Slack has been talking about expanding beyond text-based messaging for some time. Today at Dreamforce, the Salesforce customer conference taking place this week, it announced Clips, a way to leave short video messages that people can watch at their leisure.

Slack CEO Stewart Butterfield sees Clips as a way to communicate with colleagues when a full 30 minutes meeting isn’t really required. Instead, you can let people know what’s going on through a brief video. “Clips are a way to record yourself on your screen. And the idea is that a lot of the meetings shouldn’t require us to be together in real time,” Butterfield said at a Dreamforce press event yesterday.

He added that these video clips provide more value because you can still get the point that would have been delivered in a full meeting without having to actually attend to get access to that information. What’s more, he says the videos create an audit trail of activity for archival purposes.

“It’s easily shareable with people who weren’t in attendance, but [still] get the update. It’s available in the archive, so you can go back and find the answers to questions you have or trace back the roots of a decision,” he said. It’s worth noting that Slack first introduced this idea last October, and announced an early customer beta last March, at which point they hadn’t even named it yet.

He admitted that this may require people to rethink how they work, and depending on the organization that may be harder in some places than others, but he believes that value proposition of freeing up employees to meet less and work more will eventually drive people and organizations to try it and then incorporate into the way that they work.

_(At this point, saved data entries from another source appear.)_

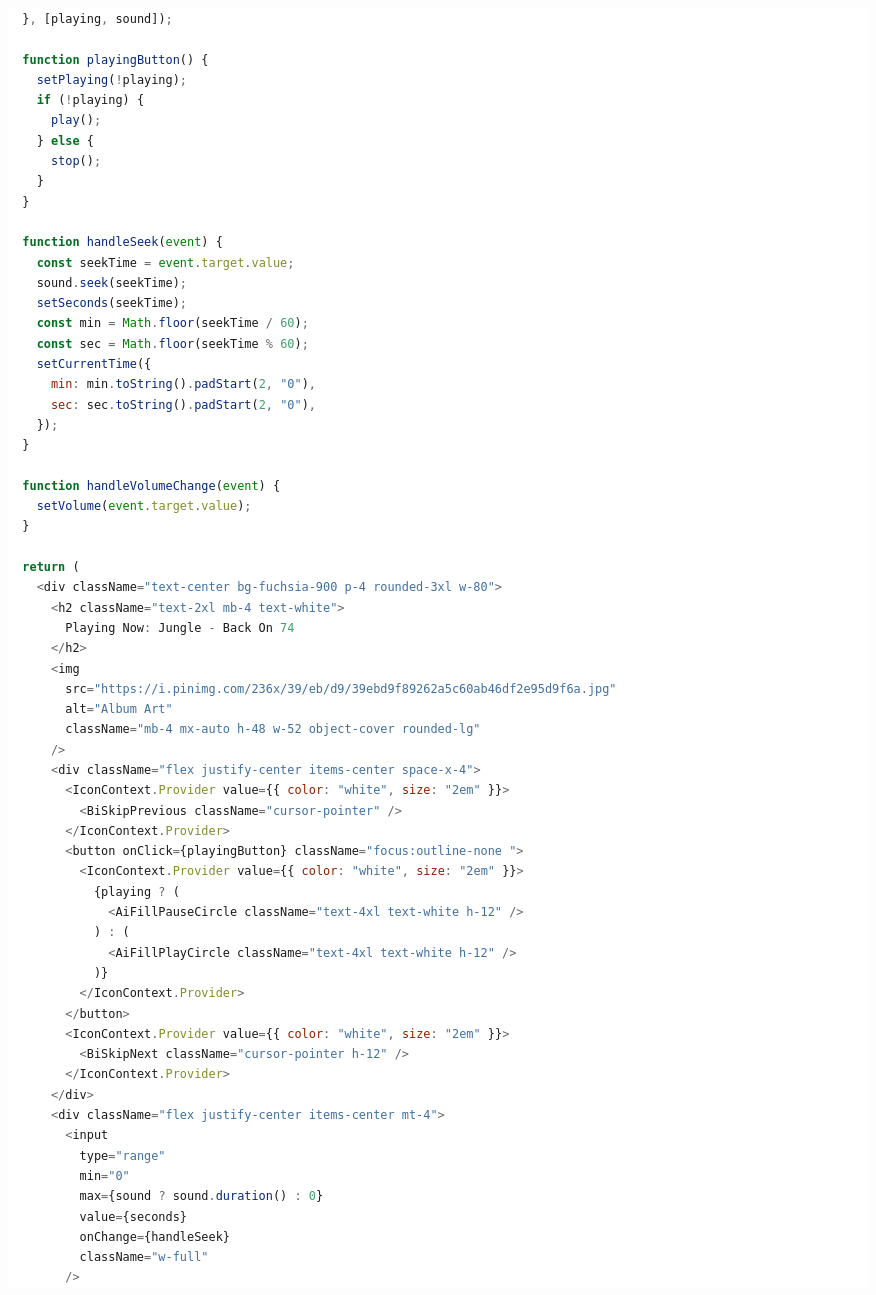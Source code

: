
```javascript
  }, [playing, sound]);

  function playingButton() {
    setPlaying(!playing);
    if (!playing) {
      play();
    } else {
      stop();
    }
  }

  function handleSeek(event) {
    const seekTime = event.target.value;
    sound.seek(seekTime);
    setSeconds(seekTime);
    const min = Math.floor(seekTime / 60);
    const sec = Math.floor(seekTime % 60);
    setCurrentTime({
      min: min.toString().padStart(2, "0"),
      sec: sec.toString().padStart(2, "0"),
    });
  }

  function handleVolumeChange(event) {
    setVolume(event.target.value);
  }

  return (
    <div className="text-center bg-fuchsia-900 p-4 rounded-3xl w-80">
      <h2 className="text-2xl mb-4 text-white">
        Playing Now: Jungle - Back On 74
      </h2>
      <img
        src="https://i.pinimg.com/236x/39/eb/d9/39ebd9f89262a5c60ab46df2e95d9f6a.jpg"
        alt="Album Art"
        className="mb-4 mx-auto h-48 w-52 object-cover rounded-lg"
      />
      <div className="flex justify-center items-center space-x-4">
        <IconContext.Provider value={{ color: "white", size: "2em" }}>
          <BiSkipPrevious className="cursor-pointer" />
        </IconContext.Provider>
        <button onClick={playingButton} className="focus:outline-none ">
          <IconContext.Provider value={{ color: "white", size: "2em" }}>
            {playing ? (
              <AiFillPauseCircle className="text-4xl text-white h-12" />
            ) : (
              <AiFillPlayCircle className="text-4xl text-white h-12" />
            )}
          </IconContext.Provider>
        </button>
        <IconContext.Provider value={{ color: "white", size: "2em" }}>
          <BiSkipNext className="cursor-pointer h-12" />
        </IconContext.Provider>
      </div>
      <div className="flex justify-center items-center mt-4">
        <input
          type="range"
          min="0"
          max={sound ? sound.duration() : 0}
          value={seconds}
          onChange={handleSeek}
          className="w-full"
        />
```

Clips builds on the Huddles tool released earlier this year, which is a way via audio to have serendipitous water cooler kinds of conversations, again as a way to reduce the need for a full-fledged meeting when people can get together for a few minutes, resolve an issue and get back to work. Butterfield says that Huddles has had the fastest adoption of any new capability since he first launched Slack.

In March, in a Clubhouse interview with SignalFire investor Josh Constine (who is also a former TechCrunch reporter), Butterfield said that the company was also working on a Clubhouse tool for business. The company did not announce any similar tool this week though.

The company also announced 16 integrations with Salesforce that span the entire Salesforce platform. These include the sales-focussed deal room and the customer support incident response called swarms announced earlier this month, as well as new connections to other tools in the Salesforce family of product including Mulesoft and Tableau and industry-specific integrations for banking, life sciences and philanthropy.

In case you had forgotten, Salesforce bought Slack at the end of last year in a mega deal worth almost $28 billion. Today, as part of the CRM giant, the company continues to build on the platform and product roadmap it had in place prior to the acquisition, while building in integrations all across the Salesforce platform.